**The problem**
Your task is to give the listing below back word for word, pictures excluded.

**Given records**
..............................

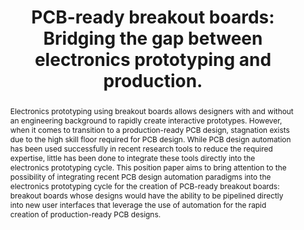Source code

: ---
number: 40
title: "PCB-ready breakout boards: Bridging the gap between electronics prototyping and production."

author0_name: J. Garza
author0_email: 
author0_affiliation: University of California, San Diego
author0_video: 

author1_name: Steve Swanson
author1_email: 
author1_affiliation: University of California, San Diego
author1_video: 


abstract: "Electronics prototyping using breakout boards allows designers with and without an engineering background to rapidly create interactive prototypes. However, when it comes to transition to a production-ready PCB design, stagnation exists due to the high skill floor required for PCB design. While PCB design automation has been used successfully in recent research tools to reduce the required expertise, little has been done to integrate these tools directly into the electronics prototyping cycle. This position paper aims to bring attention to the possibility of integrating recent PCB design automation paradigms into the electronics prototyping cycle for the creation of PCB-ready breakout boards: breakout boards whose designs would have the ability to be pipelined directly into new user interfaces that leverage the use of automation for the rapid creation of production-ready PCB designs."

pdf: 
---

..............................

**Result of the task**
Source code

: ---
number: 40
title: "PCB-ready breakout boards: Bridging the gap between electronics prototyping and production."

author0_name: J. Garza
author0_email: 
author0_affiliation: University of California, San Diego
author0_video: 

author1_name: Steve Swanson
author1_email: 
author1_affiliation: University of California, San Diego
author1_video: 


abstract: "Electronics prototyping using breakout boards allows designers with and without an engineering background to rapidly create interactive prototypes. However, when it comes to transition to a production-ready PCB design, stagnation exists due to the high skill floor required for PCB design. While PCB design automation has been used successfully in recent research tools to reduce the required expertise, little has been done to integrate these tools directly into the electronics prototyping cycle. This position paper aims to bring attention to the possibility of integrating recent PCB design automation paradigms into the electronics prototyping cycle for the creation of PCB-ready breakout boards: breakout boards whose designs would have the ability to be pipelined directly into new user interfaces that leverage the use of automation for the rapid creation of production-ready PCB designs."

pdf: 
---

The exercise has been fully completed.